§ **Aim of the exercise**: Search the entries below. Return every line that has "PHASE" in it.

§ **Input data**:
▬▬▬▬▬▬

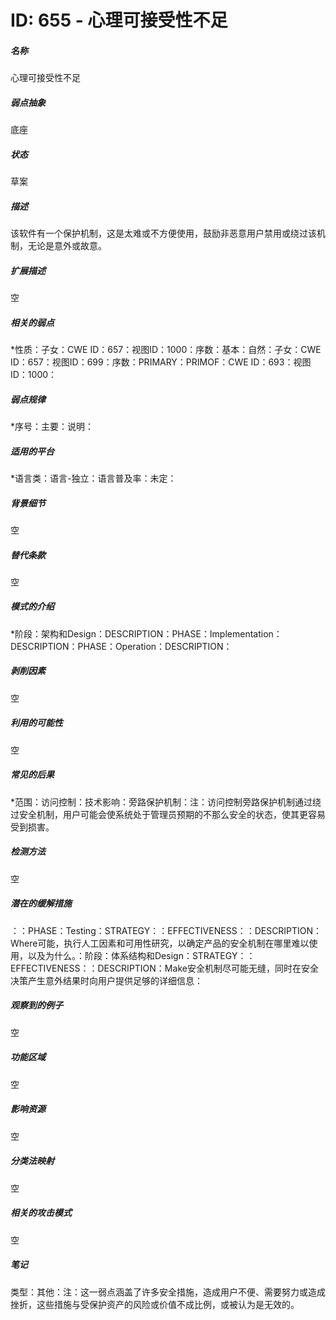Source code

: # ID: 655 - 心理可接受性不足
<h5>名称</h5>心理可接受性不足
<h5>弱点抽象</h5>底座
<h5>状态</h5>草案
<h5>描述</h5>该软件有一个保护机制，这是太难或不方便使用，鼓励非恶意用户禁用或绕过该机制，无论是意外或故意。
<h5>扩展描述</h5>空
<h5>相关的弱点</h5>*性质：子女：CWE ID：657：视图ID：1000：序数：基本：自然：子女：CWE ID：657：视图ID：699：序数：PRIMARY：PRIMOF：CWE ID：693：视图ID：1000：
<h5>弱点规律</h5>*序号：主要：说明：
<h5>适用的平台</h5>*语言类：语言-独立：语言普及率：未定：
<h5>背景细节</h5>空
<h5>替代条款</h5>空
<h5>模式的介绍</h5>*阶段：架构和Design：DESCRIPTION：PHASE：Implementation：DESCRIPTION：PHASE：Operation：DESCRIPTION：
<h5>剥削因素</h5>空
<h5>利用的可能性</h5>空
<h5>常见的后果</h5>*范围：访问控制：技术影响：旁路保护机制：注：访问控制旁路保护机制通过绕过安全机制，用户可能会使系统处于管理员预期的不那么安全的状态，使其更容易受到损害。
<h5>检测方法</h5>空
<h5>潜在的缓解措施</h5>：：PHASE：Testing：STRATEGY：：EFFECTIVENESS：：DESCRIPTION：Where可能，执行人工因素和可用性研究，以确定产品的安全机制在哪里难以使用，以及为什么。：阶段：体系结构和Design：STRATEGY：：EFFECTIVENESS：：DESCRIPTION：Make安全机制尽可能无缝，同时在安全决策产生意外结果时向用户提供足够的详细信息：
<h5>观察到的例子</h5>空
<h5>功能区域</h5>空
<h5>影响资源</h5>空
<h5>分类法映射</h5>空
<h5>相关的攻击模式</h5>空
<h5>笔记</h5>类型：其他：注：这一弱点涵盖了许多安全措施，造成用户不便、需要努力或造成挫折，这些措施与受保护资产的风险或价值不成比例，或被认为是无效的。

▬▬▬▬▬▬

§ **Answer section**:
<h5>模式的介绍</h5>*阶段：架构和Design：DESCRIPTION：PHASE：Implementation：DESCRIPTION：PHASE：Operation：DESCRIPTION：
<h5>潜在的缓解措施</h5>：：PHASE：Testing：STRATEGY：：EFFECTIVENESS：：DESCRIPTION：Where可能，执行人工因素和可用性研究，以确定产品的安全机制在哪里难以使用，以及为什么。：阶段：体系结构和Design：STRATEGY：：EFFECTIVENESS：：DESCRIPTION：Make安全机制尽可能无缝，同时在安全决策产生意外结果时向用户提供足够的详细信息：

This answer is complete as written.